“Immaginate come vi sentireste se foste giornalisti turchi, preoccupati di quello che potreste dire, e vedeste Angela Merkel – il leader di uno dei Paesi più ricchi e popolosi dell’Ue – schierarsi vigliaccamente con il capriccio di un autocrate”. A scrivere queste parole velenose sul caso del comico tedesco che rischia un processo per vilipendio a causa delle gag sul presidente turco Recep Tayyip Erdogan è il sindaco di Londra, Boris Johnson.
Da superstar della campagna conservatrice in favore della Brexit, Johnson coglie al balzo l’occasione per attaccare l’ennesima brutta figura che l’Europa ha dovuto subire per tenere a bada la Turchia e, soprattutto, i flussi di migranti pronti a partire dalle sue coste.

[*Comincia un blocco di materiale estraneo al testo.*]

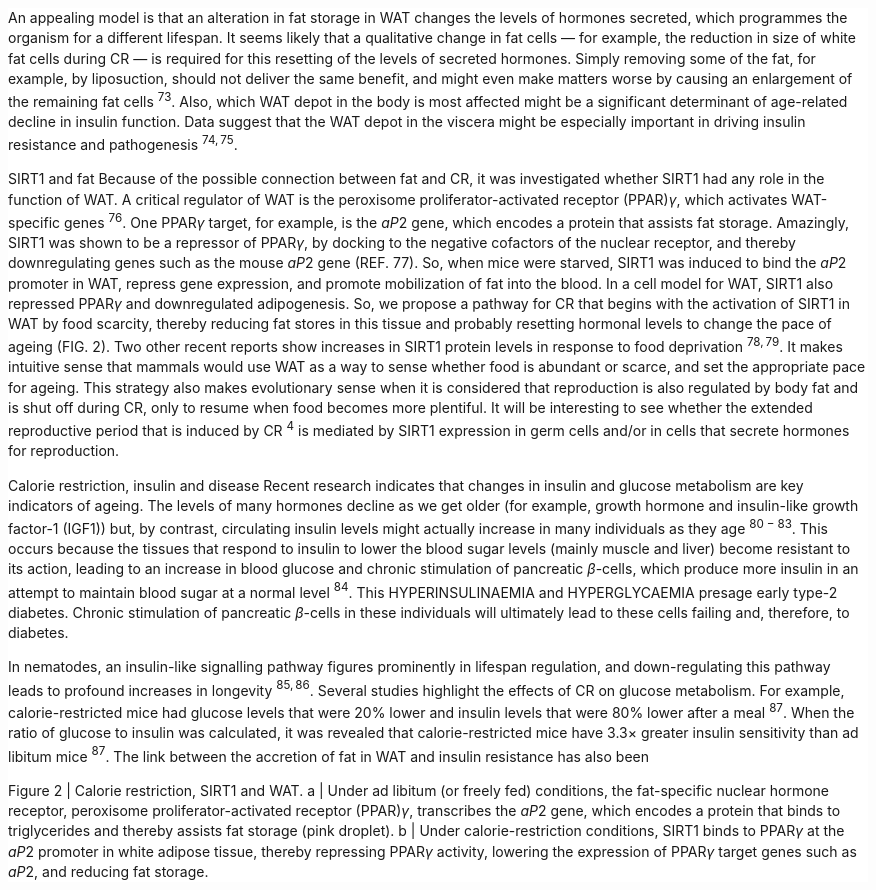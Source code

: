 An appealing model is that an alteration in fat storage in WAT changes the levels of hormones secreted, which programmes the organism for a different lifespan. It seems likely that a qualitative change in fat cells — for example, the reduction in size of white fat cells during CR — is required for this resetting of the levels of secreted hormones. Simply removing some of the fat, for example, by liposuction, should not deliver the same benefit, and might even make matters worse by causing an enlargement of the remaining fat cells ${ }^{73}$. Also, which WAT depot in the body is most affected might be a significant determinant of age-related decline in insulin function. Data suggest that the WAT depot in the viscera might be especially important in driving insulin resistance and pathogenesis ${ }^{74,75}$.

SIRT1 and fat Because of the possible connection between fat and CR, it was investigated whether SIRT1 had any role in the function of WAT. A critical regulator of WAT is the peroxisome proliferator-activated receptor (PPAR)$\gamma$, which activates WAT-specific genes ${ }^{76}$. One PPAR$\gamma$ target, for example, is the $aP2$ gene, which encodes a protein that assists fat storage. Amazingly, SIRT1 was shown to be a repressor of PPAR$\gamma$, by docking to the negative cofactors of the nuclear receptor, and thereby downregulating genes such as the mouse $aP2$ gene (REF. 77). So, when mice were starved, SIRT1 was induced to bind the $aP2$ promoter in WAT, repress gene expression, and promote mobilization of fat into the blood. In a cell model for WAT, SIRT1 also repressed PPAR$\gamma$ and downregulated adipogenesis. So, we propose a pathway for CR that begins with the activation of SIRT1 in WAT by food scarcity, thereby reducing fat stores in this tissue and probably resetting hormonal levels to change the pace of ageing (FIG. 2). Two other recent reports show increases in SIRT1 protein levels in response to food deprivation ${ }^{78,79}$. It makes intuitive sense that mammals would use WAT as a way to sense whether food is abundant or scarce, and set the appropriate pace for ageing. This strategy also makes evolutionary sense when it is considered that reproduction is also regulated by body fat and is shut off during CR, only to resume when food becomes more plentiful. It will be interesting to see whether the extended reproductive period that is induced by CR ${ }^{4}$ is mediated by SIRT1 expression in germ cells and/or in cells that secrete hormones for reproduction.

Calorie restriction, insulin and disease Recent research indicates that changes in insulin and glucose metabolism are key indicators of ageing. The levels of many hormones decline as we get older (for example, growth hormone and insulin-like growth factor-1 (IGF1)) but, by contrast, circulating insulin levels might actually increase in many individuals as they age ${ }^{80-83}$. This occurs because the tissues that respond to insulin to lower the blood sugar levels (mainly muscle and liver) become resistant to its action, leading to an increase in blood glucose and chronic stimulation of pancreatic $\beta$-cells, which produce more insulin in an attempt to maintain blood sugar at a normal level ${ }^{84}$. This HYPERINSULINAEMIA and HYPERGLYCAEMIA presage early type-2 diabetes. Chronic stimulation of pancreatic $\beta$-cells in these individuals will ultimately lead to these cells failing and, therefore, to diabetes.

In nematodes, an insulin-like signalling pathway figures prominently in lifespan regulation, and down-regulating this pathway leads to profound increases in longevity ${ }^{85,86}$. Several studies highlight the effects of CR on glucose metabolism. For example, calorie-restricted mice had glucose levels that were 20% lower and insulin levels that were 80% lower after a meal ${ }^{87}$. When the ratio of glucose to insulin was calculated, it was revealed that calorie-restricted mice have 3.3× greater insulin sensitivity than ad libitum mice ${ }^{87}$. The link between the accretion of fat in WAT and insulin resistance has also been

Figure 2 | Calorie restriction, SIRT1 and WAT. a | Under ad libitum (or freely fed) conditions, the fat-specific nuclear hormone receptor, peroxisome proliferator-activated receptor (PPAR)$\gamma$, transcribes the $aP2$ gene, which encodes a protein that binds to triglycerides and thereby assists fat storage (pink droplet). b | Under calorie-restriction conditions, SIRT1 binds to PPAR$\gamma$ at the $aP2$ promoter in white adipose tissue, thereby repressing PPAR$\gamma$ activity, lowering the expression of PPAR$\gamma$ target genes such as $aP2$, and reducing fat storage.
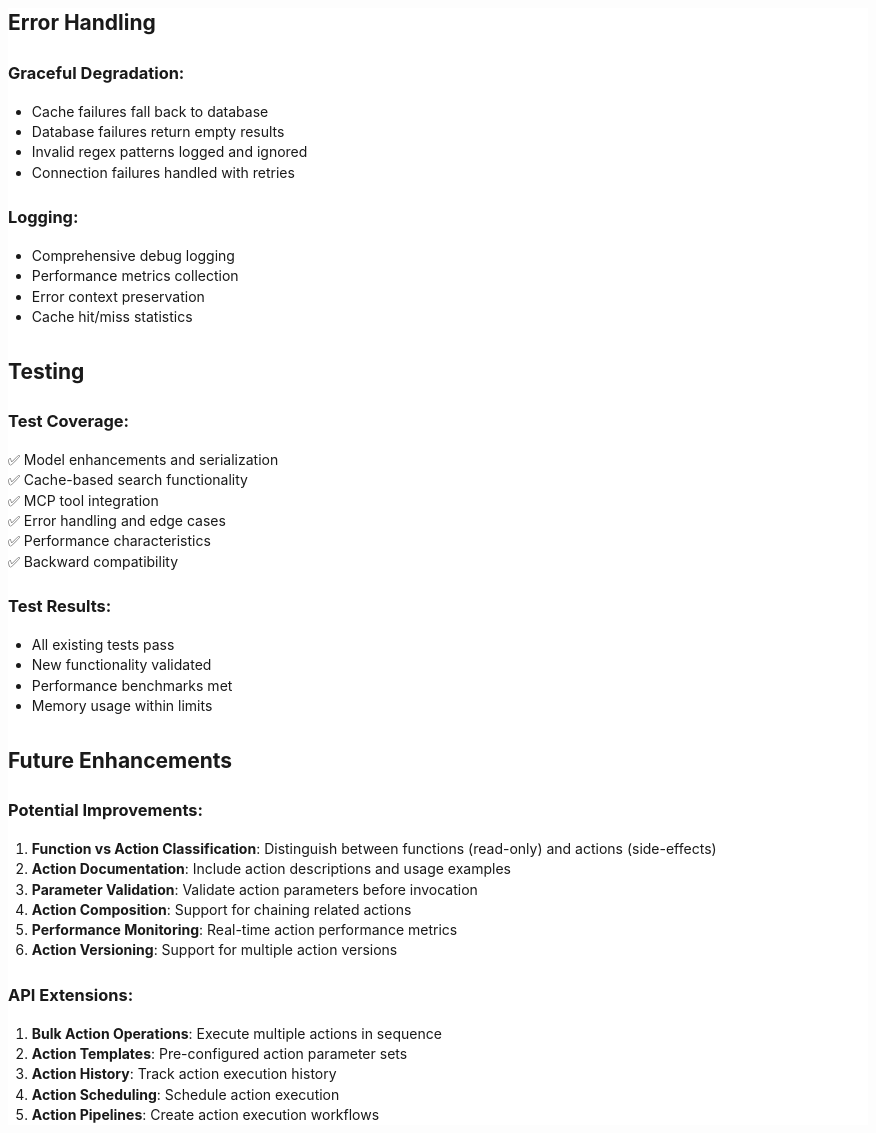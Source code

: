 ## Error Handling

### Graceful Degradation:
- Cache failures fall back to database
- Database failures return empty results
- Invalid regex patterns logged and ignored
- Connection failures handled with retries

### Logging:
- Comprehensive debug logging
- Performance metrics collection
- Error context preservation
- Cache hit/miss statistics

## Testing

### Test Coverage:
✅ Model enhancements and serialization  
✅ Cache-based search functionality  
✅ MCP tool integration  
✅ Error handling and edge cases  
✅ Performance characteristics  
✅ Backward compatibility  

### Test Results:
- All existing tests pass
- New functionality validated
- Performance benchmarks met
- Memory usage within limits

## Future Enhancements

### Potential Improvements:
1. **Function vs Action Classification**: Distinguish between functions (read-only) and actions (side-effects)
2. **Action Documentation**: Include action descriptions and usage examples
3. **Parameter Validation**: Validate action parameters before invocation
4. **Action Composition**: Support for chaining related actions
5. **Performance Monitoring**: Real-time action performance metrics
6. **Action Versioning**: Support for multiple action versions

### API Extensions:
1. **Bulk Action Operations**: Execute multiple actions in sequence
2. **Action Templates**: Pre-configured action parameter sets
3. **Action History**: Track action execution history
4. **Action Scheduling**: Schedule action execution
5. **Action Pipelines**: Create action execution workflows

In questo caso è la lesa maestà di un leader straniero a stridere con i valori di fondo dell’Europa, di cui la libertà di espressione e di satira sono parte integrante e fondamentale. Jan Boehmermann, nel tentativo di spiegare a Erdogan cosa significasse davvero non rispettare le istituzioni, aveva definito il presidente turco “uno che fotte le capre”. Le ire di Erdogan sono state assecondate dalla cancelliera Merkel, che non si è opposta alla sua richiesta di procedere per vilipendio, un reato previsto dall’ordinamento tedesco per il quale il comico rischia fino a cinque anni di reclusione.
“Tutti sanno perché Angela Merkel è così cinicamente e disperatamente determinata ad appagare il leader turco, o almeno a non irritarlo; perché nelle prossime settimane potremmo avere un’altra crisi migratoria nell’Est del Mediterraneo”, scrive Johnson sul quotidiano conservatore Telegraph.
Ovviamente, è altrettanto chiaro che la campagna pro-Brexit che il sindaco di Londra sostiene in prima linea non può farsi sfuggire un’occasione come quella offerta dal pasticcio del vilipendio a danno di un comico la cui colpa è stata ironizzare sul leader sbagliato.
Sì, perché il patto sul contenimento dei rifugiati, che comprende aiuti economici ad Ankara, include anche le promesse di futura entrata nell’Unione Europea; fatto che suona come una sonora minaccia alle orecchie di coloro che, soprattutto per le questioni migratorie, lascerebbero volentieri l’Unione Europea per decidere autonomamente chi ha diritto di oltrepassare i propri confini e chi no.